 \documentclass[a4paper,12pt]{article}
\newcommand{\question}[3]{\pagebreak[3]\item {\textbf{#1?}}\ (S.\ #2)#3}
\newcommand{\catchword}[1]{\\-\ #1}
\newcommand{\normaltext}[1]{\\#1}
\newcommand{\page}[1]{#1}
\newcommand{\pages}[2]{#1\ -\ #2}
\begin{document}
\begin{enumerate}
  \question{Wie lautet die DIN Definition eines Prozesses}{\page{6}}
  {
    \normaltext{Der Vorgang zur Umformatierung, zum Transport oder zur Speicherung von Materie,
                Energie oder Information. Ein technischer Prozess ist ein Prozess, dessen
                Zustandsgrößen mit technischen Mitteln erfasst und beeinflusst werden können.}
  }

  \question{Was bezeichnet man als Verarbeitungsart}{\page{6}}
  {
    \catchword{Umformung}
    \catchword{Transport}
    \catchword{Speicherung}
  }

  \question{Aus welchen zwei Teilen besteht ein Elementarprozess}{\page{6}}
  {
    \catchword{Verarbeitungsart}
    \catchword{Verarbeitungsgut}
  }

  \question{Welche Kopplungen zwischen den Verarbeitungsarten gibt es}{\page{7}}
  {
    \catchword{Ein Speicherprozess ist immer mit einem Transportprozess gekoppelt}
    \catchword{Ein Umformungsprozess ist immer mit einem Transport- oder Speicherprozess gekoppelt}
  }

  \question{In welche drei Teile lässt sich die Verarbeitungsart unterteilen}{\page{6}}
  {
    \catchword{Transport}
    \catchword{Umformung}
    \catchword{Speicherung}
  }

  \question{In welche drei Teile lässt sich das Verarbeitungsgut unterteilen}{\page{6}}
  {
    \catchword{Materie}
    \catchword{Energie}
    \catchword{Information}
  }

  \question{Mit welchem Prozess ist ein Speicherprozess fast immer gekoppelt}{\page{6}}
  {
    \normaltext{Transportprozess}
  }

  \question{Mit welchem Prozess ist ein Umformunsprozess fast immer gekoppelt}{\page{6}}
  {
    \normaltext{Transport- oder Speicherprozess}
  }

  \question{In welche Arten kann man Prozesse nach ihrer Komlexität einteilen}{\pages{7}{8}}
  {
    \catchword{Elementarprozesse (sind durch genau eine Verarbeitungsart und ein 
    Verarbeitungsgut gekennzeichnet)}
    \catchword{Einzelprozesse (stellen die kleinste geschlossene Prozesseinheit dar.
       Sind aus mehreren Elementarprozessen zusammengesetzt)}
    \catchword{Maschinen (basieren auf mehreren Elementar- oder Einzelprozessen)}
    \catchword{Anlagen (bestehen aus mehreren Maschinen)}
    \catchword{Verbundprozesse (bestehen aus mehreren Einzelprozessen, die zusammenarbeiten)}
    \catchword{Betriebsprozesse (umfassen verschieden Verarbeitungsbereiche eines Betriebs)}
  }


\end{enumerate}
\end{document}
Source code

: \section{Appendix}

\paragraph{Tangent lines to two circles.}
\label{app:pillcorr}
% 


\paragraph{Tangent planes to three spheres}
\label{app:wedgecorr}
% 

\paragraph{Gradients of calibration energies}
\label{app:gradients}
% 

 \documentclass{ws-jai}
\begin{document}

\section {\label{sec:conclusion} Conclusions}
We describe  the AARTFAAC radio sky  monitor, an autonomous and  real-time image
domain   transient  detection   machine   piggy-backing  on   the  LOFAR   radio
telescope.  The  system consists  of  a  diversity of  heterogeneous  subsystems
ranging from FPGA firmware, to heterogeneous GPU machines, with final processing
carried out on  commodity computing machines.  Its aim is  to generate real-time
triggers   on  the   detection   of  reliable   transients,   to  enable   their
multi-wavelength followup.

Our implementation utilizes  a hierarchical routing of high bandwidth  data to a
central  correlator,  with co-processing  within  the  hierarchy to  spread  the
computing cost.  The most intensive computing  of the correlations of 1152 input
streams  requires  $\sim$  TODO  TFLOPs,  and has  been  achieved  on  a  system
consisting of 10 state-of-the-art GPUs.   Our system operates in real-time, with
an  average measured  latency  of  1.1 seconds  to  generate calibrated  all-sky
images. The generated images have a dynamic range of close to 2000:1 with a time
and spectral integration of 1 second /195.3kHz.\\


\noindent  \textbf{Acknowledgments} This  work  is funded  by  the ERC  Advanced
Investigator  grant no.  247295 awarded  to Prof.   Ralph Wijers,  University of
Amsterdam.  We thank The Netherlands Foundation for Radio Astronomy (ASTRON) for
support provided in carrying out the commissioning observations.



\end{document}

^^^^^^^^

__WHAT THE TASK REQUIRES__
Output each line of the material above. Nothing should differ from the original.

__TASK ANSWER__
 \documentclass[a4paper,12pt]{article}
\newcommand{\question}[3]{\pagebreak[3]\item {\textbf{#1?}}\ (S.\ #2)#3}
\newcommand{\catchword}[1]{\\-\ #1}
\newcommand{\normaltext}[1]{\\#1}
\newcommand{\page}[1]{#1}
\newcommand{\pages}[2]{#1\ -\ #2}
\begin{document}
\begin{enumerate}
  \question{Wie lautet die DIN Definition eines Prozesses}{\page{6}}
  {
    \normaltext{Der Vorgang zur Umformatierung, zum Transport oder zur Speicherung von Materie,
                Energie oder Information. Ein technischer Prozess ist ein Prozess, dessen
                Zustandsgrößen mit technischen Mitteln erfasst und beeinflusst werden können.}
  }

  \question{Was bezeichnet man als Verarbeitungsart}{\page{6}}
  {
    \catchword{Umformung}
    \catchword{Transport}
    \catchword{Speicherung}
  }

  \question{Aus welchen zwei Teilen besteht ein Elementarprozess}{\page{6}}
  {
    \catchword{Verarbeitungsart}
    \catchword{Verarbeitungsgut}
  }

  \question{Welche Kopplungen zwischen den Verarbeitungsarten gibt es}{\page{7}}
  {
    \catchword{Ein Speicherprozess ist immer mit einem Transportprozess gekoppelt}
    \catchword{Ein Umformungsprozess ist immer mit einem Transport- oder Speicherprozess gekoppelt}
  }

  \question{In welche drei Teile lässt sich die Verarbeitungsart unterteilen}{\page{6}}
  {
    \catchword{Transport}
    \catchword{Umformung}
    \catchword{Speicherung}
  }

  \question{In welche drei Teile lässt sich das Verarbeitungsgut unterteilen}{\page{6}}
  {
    \catchword{Materie}
    \catchword{Energie}
    \catchword{Information}
  }

  \question{Mit welchem Prozess ist ein Speicherprozess fast immer gekoppelt}{\page{6}}
  {
    \normaltext{Transportprozess}
  }

  \question{Mit welchem Prozess ist ein Umformunsprozess fast immer gekoppelt}{\page{6}}
  {
    \normaltext{Transport- oder Speicherprozess}
  }

  \question{In welche Arten kann man Prozesse nach ihrer Komlexität einteilen}{\pages{7}{8}}
  {
    \catchword{Elementarprozesse (sind durch genau eine Verarbeitungsart und ein 
    Verarbeitungsgut gekennzeichnet)}
    \catchword{Einzelprozesse (stellen die kleinste geschlossene Prozesseinheit dar.
       Sind aus mehreren Elementarprozessen zusammengesetzt)}
    \catchword{Maschinen (basieren auf mehreren Elementar- oder Einzelprozessen)}
    \catchword{Anlagen (bestehen aus mehreren Maschinen)}
    \catchword{Verbundprozesse (bestehen aus mehreren Einzelprozessen, die zusammenarbeiten)}
    \catchword{Betriebsprozesse (umfassen verschieden Verarbeitungsbereiche eines Betriebs)}
  }


\end{enumerate}
\end{document}
Source code

: \section{Appendix}

\paragraph{Tangent lines to two circles.}
\label{app:pillcorr}
% 


\paragraph{Tangent planes to three spheres}
\label{app:wedgecorr}
% 

\paragraph{Gradients of calibration energies}
\label{app:gradients}
% 

 \documentclass{ws-jai}
\begin{document}

\section {\label{sec:conclusion} Conclusions}
We describe  the AARTFAAC radio sky  monitor, an autonomous and  real-time image
domain   transient  detection   machine   piggy-backing  on   the  LOFAR   radio
telescope.  The  system consists  of  a  diversity of  heterogeneous  subsystems
ranging from FPGA firmware, to heterogeneous GPU machines, with final processing
carried out on  commodity computing machines.  Its aim is  to generate real-time
triggers   on  the   detection   of  reliable   transients,   to  enable   their
multi-wavelength followup.

Our implementation utilizes  a hierarchical routing of high bandwidth  data to a
central  correlator,  with co-processing  within  the  hierarchy to  spread  the
computing cost.  The most intensive computing  of the correlations of 1152 input
streams  requires  $\sim$  TODO  TFLOPs,  and has  been  achieved  on  a  system
consisting of 10 state-of-the-art GPUs.   Our system operates in real-time, with
an  average measured  latency  of  1.1 seconds  to  generate calibrated  all-sky
images. The generated images have a dynamic range of close to 2000:1 with a time
and spectral integration of 1 second /195.3kHz.\\


\noindent  \textbf{Acknowledgments} This  work  is funded  by  the ERC  Advanced
Investigator  grant no.  247295 awarded  to Prof.   Ralph Wijers,  University of
Amsterdam.  We thank The Netherlands Foundation for Radio Astronomy (ASTRON) for
support provided in carrying out the commissioning observations.



\end{document}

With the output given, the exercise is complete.